[Stored items from a collection]
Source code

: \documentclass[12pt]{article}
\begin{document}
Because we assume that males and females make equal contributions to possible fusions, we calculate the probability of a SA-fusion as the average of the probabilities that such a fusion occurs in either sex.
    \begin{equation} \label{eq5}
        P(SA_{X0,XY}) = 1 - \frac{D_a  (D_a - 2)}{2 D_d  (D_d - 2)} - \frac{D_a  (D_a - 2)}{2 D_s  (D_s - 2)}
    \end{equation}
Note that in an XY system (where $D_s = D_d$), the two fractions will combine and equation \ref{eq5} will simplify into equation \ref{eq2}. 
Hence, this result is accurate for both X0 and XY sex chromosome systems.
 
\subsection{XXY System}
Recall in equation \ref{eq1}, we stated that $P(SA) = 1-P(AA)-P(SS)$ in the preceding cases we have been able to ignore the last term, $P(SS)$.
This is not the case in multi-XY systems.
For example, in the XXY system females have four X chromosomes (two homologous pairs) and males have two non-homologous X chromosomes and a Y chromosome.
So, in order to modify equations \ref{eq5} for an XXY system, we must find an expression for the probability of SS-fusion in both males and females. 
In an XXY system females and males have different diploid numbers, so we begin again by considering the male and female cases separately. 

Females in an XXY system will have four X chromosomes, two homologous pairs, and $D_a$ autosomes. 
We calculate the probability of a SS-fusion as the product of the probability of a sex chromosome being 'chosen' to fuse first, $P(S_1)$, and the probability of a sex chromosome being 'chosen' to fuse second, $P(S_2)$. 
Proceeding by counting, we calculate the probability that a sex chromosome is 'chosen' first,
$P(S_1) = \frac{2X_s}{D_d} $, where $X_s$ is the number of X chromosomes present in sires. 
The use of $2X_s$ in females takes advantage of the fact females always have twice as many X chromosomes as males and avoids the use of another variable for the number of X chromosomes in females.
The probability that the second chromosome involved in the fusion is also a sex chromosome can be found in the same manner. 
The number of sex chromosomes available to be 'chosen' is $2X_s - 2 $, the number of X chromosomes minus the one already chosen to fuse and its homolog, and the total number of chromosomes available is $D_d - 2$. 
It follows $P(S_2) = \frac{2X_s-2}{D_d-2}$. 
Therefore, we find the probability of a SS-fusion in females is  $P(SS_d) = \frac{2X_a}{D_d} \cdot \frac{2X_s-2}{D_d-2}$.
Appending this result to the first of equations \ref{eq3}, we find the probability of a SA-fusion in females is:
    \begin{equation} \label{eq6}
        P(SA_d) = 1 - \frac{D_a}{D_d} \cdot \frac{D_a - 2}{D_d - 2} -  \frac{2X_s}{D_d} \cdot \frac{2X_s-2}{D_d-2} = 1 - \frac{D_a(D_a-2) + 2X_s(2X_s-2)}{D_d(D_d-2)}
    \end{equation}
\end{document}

## YOUR INSTRUCTIONS
Could you write out all the entries exactly as given?

## WRITTEN SOLUTION
Source code

: \documentclass[12pt]{article}
\begin{document}
Because we assume that males and females make equal contributions to possible fusions, we calculate the probability of a SA-fusion as the average of the probabilities that such a fusion occurs in either sex.
    \begin{equation} \label{eq5}
        P(SA_{X0,XY}) = 1 - \frac{D_a  (D_a - 2)}{2 D_d  (D_d - 2)} - \frac{D_a  (D_a - 2)}{2 D_s  (D_s - 2)}
    \end{equation}
Note that in an XY system (where $D_s = D_d$), the two fractions will combine and equation \ref{eq5} will simplify into equation \ref{eq2}. 
Hence, this result is accurate for both X0 and XY sex chromosome systems.
 
\subsection{XXY System}
Recall in equation \ref{eq1}, we stated that $P(SA) = 1-P(AA)-P(SS)$ in the preceding cases we have been able to ignore the last term, $P(SS)$.
This is not the case in multi-XY systems.
For example, in the XXY system females have four X chromosomes (two homologous pairs) and males have two non-homologous X chromosomes and a Y chromosome.
So, in order to modify equations \ref{eq5} for an XXY system, we must find an expression for the probability of SS-fusion in both males and females. 
In an XXY system females and males have different diploid numbers, so we begin again by considering the male and female cases separately. 

Females in an XXY system will have four X chromosomes, two homologous pairs, and $D_a$ autosomes. 
We calculate the probability of a SS-fusion as the product of the probability of a sex chromosome being 'chosen' to fuse first, $P(S_1)$, and the probability of a sex chromosome being 'chosen' to fuse second, $P(S_2)$. 
Proceeding by counting, we calculate the probability that a sex chromosome is 'chosen' first,
$P(S_1) = \frac{2X_s}{D_d} $, where $X_s$ is the number of X chromosomes present in sires. 
The use of $2X_s$ in females takes advantage of the fact females always have twice as many X chromosomes as males and avoids the use of another variable for the number of X chromosomes in females.
The probability that the second chromosome involved in the fusion is also a sex chromosome can be found in the same manner. 
The number of sex chromosomes available to be 'chosen' is $2X_s - 2 $, the number of X chromosomes minus the one already chosen to fuse and its homolog, and the total number of chromosomes available is $D_d - 2$. 
It follows $P(S_2) = \frac{2X_s-2}{D_d-2}$. 
Therefore, we find the probability of a SS-fusion in females is  $P(SS_d) = \frac{2X_a}{D_d} \cdot \frac{2X_s-2}{D_d-2}$.
Appending this result to the first of equations \ref{eq3}, we find the probability of a SA-fusion in females is:
    \begin{equation} \label{eq6}
        P(SA_d) = 1 - \frac{D_a}{D_d} \cdot \frac{D_a - 2}{D_d - 2} -  \frac{2X_s}{D_d} \cdot \frac{2X_s-2}{D_d-2} = 1 - \frac{D_a(D_a-2) + 2X_s(2X_s-2)}{D_d(D_d-2)}
    \end{equation}
\end{document}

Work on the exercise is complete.